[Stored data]

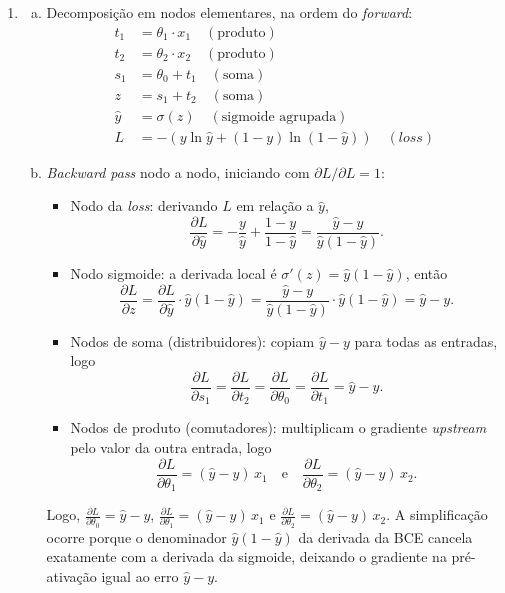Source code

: \documentclass{dlproblemset}
\begin{document}
\begin{enumerate}[1)]
    \item
    \begin{enumerate}[a)]
        \item Decomposição em nodos elementares, na ordem do \textit{forward}:
        \begin{align*}
            t_1 &= \theta_1 \cdot x_1 \quad (\text{produto})\\
            t_2 &= \theta_2 \cdot x_2 \quad (\text{produto})\\
            s_1 &= \theta_0 + t_1 \quad (\text{soma})\\
            z &= s_1 + t_2 \quad (\text{soma})\\
            \hat{y} &= \sigma(z) \quad (\text{sigmoide agrupada})\\
            L &= -\left(y\ln\hat{y} + (1-y)\ln(1-\hat{y})\right) \quad (\textit{loss})
        \end{align*}
        \item \textit{Backward pass} nodo a nodo, iniciando com $\partial L/\partial L = 1$:
        \begin{itemize}
            \item Nodo da \textit{loss}: derivando $L$ em relação a $\hat{y}$,
            $$\frac{\partial L}{\partial \hat{y}} = -\frac{y}{\hat{y}} + \frac{1-y}{1-\hat{y}} = \frac{\hat{y} - y}{\hat{y}(1-\hat{y})}.$$
            \item Nodo sigmoide: a derivada local é $\sigma'(z) = \hat{y}(1-\hat{y})$, então
            $$\frac{\partial L}{\partial z} = \frac{\partial L}{\partial \hat{y}} \cdot \hat{y}(1-\hat{y}) = \frac{\hat{y} - y}{\hat{y}(1-\hat{y})} \cdot \hat{y}(1-\hat{y}) = \hat{y} - y.$$
            \item Nodos de soma (distribuidores): copiam $\hat{y} - y$ para todas as entradas, logo
            $$\frac{\partial L}{\partial s_1} = \frac{\partial L}{\partial t_2} = \frac{\partial L}{\partial \theta_0} = \frac{\partial L}{\partial t_1} = \hat{y} - y.$$
            \item Nodos de produto (comutadores): multiplicam o gradiente \textit{upstream} pelo valor da outra entrada, logo
            $$\frac{\partial L}{\partial \theta_1} = (\hat{y} - y)\,x_1 \quad \text{e} \quad \frac{\partial L}{\partial \theta_2} = (\hat{y} - y)\,x_2.$$
        \end{itemize}
        Logo, $\frac{\partial L}{\partial \theta_0} = \hat{y} - y$, $\frac{\partial L}{\partial \theta_1} = (\hat{y} - y)\,x_1$ e $\frac{\partial L}{\partial \theta_2} = (\hat{y} - y)\,x_2$. A simplificação ocorre porque o denominador $\hat{y}(1-\hat{y})$ da derivada da BCE cancela exatamente com a derivada da sigmoide, deixando o gradiente na pré-ativação igual ao erro $\hat{y} - y$.
    \end{enumerate}


\end{enumerate}
\end{document}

= Directions =
What you return should match the entries word for word, pictures aside.

= Exercise response =
Source code

: \documentclass{dlproblemset}
\begin{document}
\begin{enumerate}[1)]
    \item
    \begin{enumerate}[a)]
        \item Decomposição em nodos elementares, na ordem do \textit{forward}:
        \begin{align*}
            t_1 &= \theta_1 \cdot x_1 \quad (\text{produto})\\
            t_2 &= \theta_2 \cdot x_2 \quad (\text{produto})\\
            s_1 &= \theta_0 + t_1 \quad (\text{soma})\\
            z &= s_1 + t_2 \quad (\text{soma})\\
            \hat{y} &= \sigma(z) \quad (\text{sigmoide agrupada})\\
            L &= -\left(y\ln\hat{y} + (1-y)\ln(1-\hat{y})\right) \quad (\textit{loss})
        \end{align*}
        \item \textit{Backward pass} nodo a nodo, iniciando com $\partial L/\partial L = 1$:
        \begin{itemize}
            \item Nodo da \textit{loss}: derivando $L$ em relação a $\hat{y}$,
            $$\frac{\partial L}{\partial \hat{y}} = -\frac{y}{\hat{y}} + \frac{1-y}{1-\hat{y}} = \frac{\hat{y} - y}{\hat{y}(1-\hat{y})}.$$
            \item Nodo sigmoide: a derivada local é $\sigma'(z) = \hat{y}(1-\hat{y})$, então
            $$\frac{\partial L}{\partial z} = \frac{\partial L}{\partial \hat{y}} \cdot \hat{y}(1-\hat{y}) = \frac{\hat{y} - y}{\hat{y}(1-\hat{y})} \cdot \hat{y}(1-\hat{y}) = \hat{y} - y.$$
            \item Nodos de soma (distribuidores): copiam $\hat{y} - y$ para todas as entradas, logo
            $$\frac{\partial L}{\partial s_1} = \frac{\partial L}{\partial t_2} = \frac{\partial L}{\partial \theta_0} = \frac{\partial L}{\partial t_1} = \hat{y} - y.$$
            \item Nodos de produto (comutadores): multiplicam o gradiente \textit{upstream} pelo valor da outra entrada, logo
            $$\frac{\partial L}{\partial \theta_1} = (\hat{y} - y)\,x_1 \quad \text{e} \quad \frac{\partial L}{\partial \theta_2} = (\hat{y} - y)\,x_2.$$
        \end{itemize}
        Logo, $\frac{\partial L}{\partial \theta_0} = \hat{y} - y$, $\frac{\partial L}{\partial \theta_1} = (\hat{y} - y)\,x_1$ e $\frac{\partial L}{\partial \theta_2} = (\hat{y} - y)\,x_2$. A simplificação ocorre porque o denominador $\hat{y}(1-\hat{y})$ da derivada da BCE cancela exatamente com a derivada da sigmoide, deixando o gradiente na pré-ativação igual ao erro $\hat{y} - y$.
    \end{enumerate}


\end{enumerate}
\end{document}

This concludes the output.